For the next seven years, a coalition of civic groups fought back, and included educators (like the Payne Fund and a coalition of educattors founded in Chicago in 1930, the National Coalition for Education on Radio), as well as organized labor (exemplified by WCFL, a Chicago radio station owned and run by the Chicago Federation of Labor) along with religious groups (exemplified by the Missionary Society of St. Paul the Apostle of New York, better known as the Paulist Fathers, who ran their own station WLWL). They were all inspired by the positive potential of radio and examples of national nonprofit radio broadcasters like the BBC in Britain and the CBC in Canada.

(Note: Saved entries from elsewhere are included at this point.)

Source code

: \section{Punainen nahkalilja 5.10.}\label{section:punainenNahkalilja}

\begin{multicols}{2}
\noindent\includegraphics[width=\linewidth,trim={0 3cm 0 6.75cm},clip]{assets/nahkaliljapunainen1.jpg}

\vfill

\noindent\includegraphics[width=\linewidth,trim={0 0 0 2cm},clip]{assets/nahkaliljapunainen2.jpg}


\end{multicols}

The U.S. commercial broadcasters responded back fiercely -- undercutting the opposition, setting up front groups, granting broadcast time to politicians, seeing their audience widen while the opposition's audience shrank, winning the critical support of the newspaper industry, and defeating efforts in the early 1930s on Capitol Hill for broadcast reform. Efforts by reformers nevertheless continued, which including a surprising grassroots lobbying resurgence which led to a 1934 amendment which would have allotted 25% of all radio frequencies under nonprofit use and which came very close to becoming law; in fact, if it weren't for the efforts of a single senator, C. C. Dill of Washington state, that 1934 law would have passed. Once that bill was blocked, the commercial lobbying blitz was able to defuse any follow-up efforts, including the use of a rigged 1934 hearing and the 1934 Communications Act which replaced the FRC with a new Federal Communications Commission (FCC) and which placed as sacrosanct the commercial bias of broadcasting. The coalition of civic groups unraveled, some disbanded, and the dream of national nonprofit radio was dead.

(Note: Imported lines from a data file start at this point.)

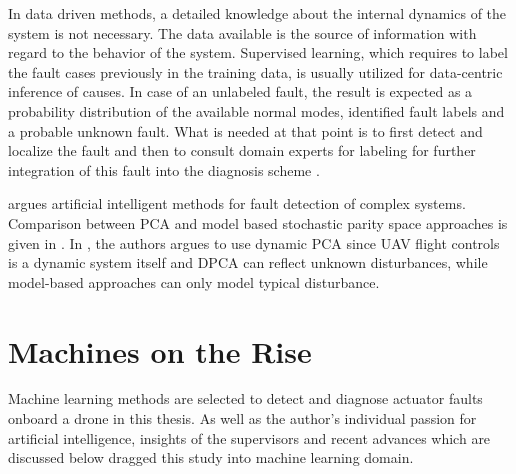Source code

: In data driven methods, a detailed knowledge about the internal dynamics 
of the system is not necessary. The data available is the source of information 
with regard to the behavior of the system. Supervised learning, which requires 
to label the fault cases previously in the training data, is usually utilized for 
data-centric inference of causes. In case of an unlabeled fault, the result is 
expected as a probability distribution of the available normal modes, identified 
fault labels and a probable unknown fault. What is needed at that point is to 
first detect and localize the fault and then to consult domain experts for labeling 
for further integration of this fault into the diagnosis scheme \cite{dataCentricDiagOffline}.

\cite{gui2002fault} argues artificial intelligent methods for fault detection of complex 
systems. Comparison between PCA and model based stochastic parity space 
approaches is given in \cite{hagenblad2004comparison}.
In \cite{li2016data}, the authors argues to use dynamic PCA since UAV flight 
controls is a dynamic system itself and DPCA can reflect unknown disturbances, 
while model-based approaches can only model typical disturbance.  

\section{Machines on the Rise}

Machine learning methods are selected to detect and diagnose actuator faults onboard a drone in this thesis. 
As well as the author's individual passion for artificial intelligence, insights of the supervisors and recent advances which are discussed below dragged this study into machine learning domain.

But the complaints continued and the FCC in the 1940s was shamed to some reform actions. An FCC Report on Chain Broadcasting resulted in NBC spinning off one of its radio networks to become the American Broadcasting Company (ABC). The FCC published proposals for public service requirements, most notably the FCC's Blue Book outlining public service responsibilities for broadcast licensee and the Mayflower Doctrine mandating "full and equal opportunity for the presentation to the public all sides of public issues". Both the Blue Book and the Mayflower Doctrine faced fierce opposition by the commercial broadcasters; the Blue Book was ultimately scuttled, and the Mayflower Doctrine was replaced by the weaker Fairness Doctrine. Another reform action was the allocation of a portion of the new FM radio band to noncommercial broadcasters; that's how the Pacifica radio network began in the 1940s by Quaker pacifist Lew Hill and would serve as a beacon for improving radio and ultimately broadcasting. But as focus turned from radio to television, the relative influence of radio shrank and radio stations starting gaining more local autonomy but still remained for the most part commercially biased.

The 1980s saw the emergence of low-power FM radio (LPFM), thanks to the reduced cost of radio broadcasting equipment, and to noted radio activists like Free Radio Berkeley founder Stephen Dunifer, and a blind activist, Mbanna Kantako, who used a one-watt radio transmitter to broadcast to his public housing project in Springfield, Illinois. The FCC cracked down on the burgeoning unlicensed (so-called "pirate") broadcasters. But it was too easy to start a new LPFM station and the FCC found it increasingly harder to crack down, so the FCC ultimately proposed a licensed LPFM service which passed Congress in 2000. Even so, thanks to a sneaky lobbyist maneuver enacted literally in the dead of night, the number of potential stations was reduced from thousands to hundreds. Nevertheless, LPFM supporters were undaunted, despite two subsequent failed attempts to restore those stolen LPFM stations over a decade of struggle. Finally, success! On December 18, 2010, the commercial lobbyists' back was broken, and Congress approved the long-overdue expansion of LPFM, signed into law by President Obama. In Chicago, that resulted in a number of new community radio stations including CHIRP Radio based on the north side and Lumpen Radio based on the south side.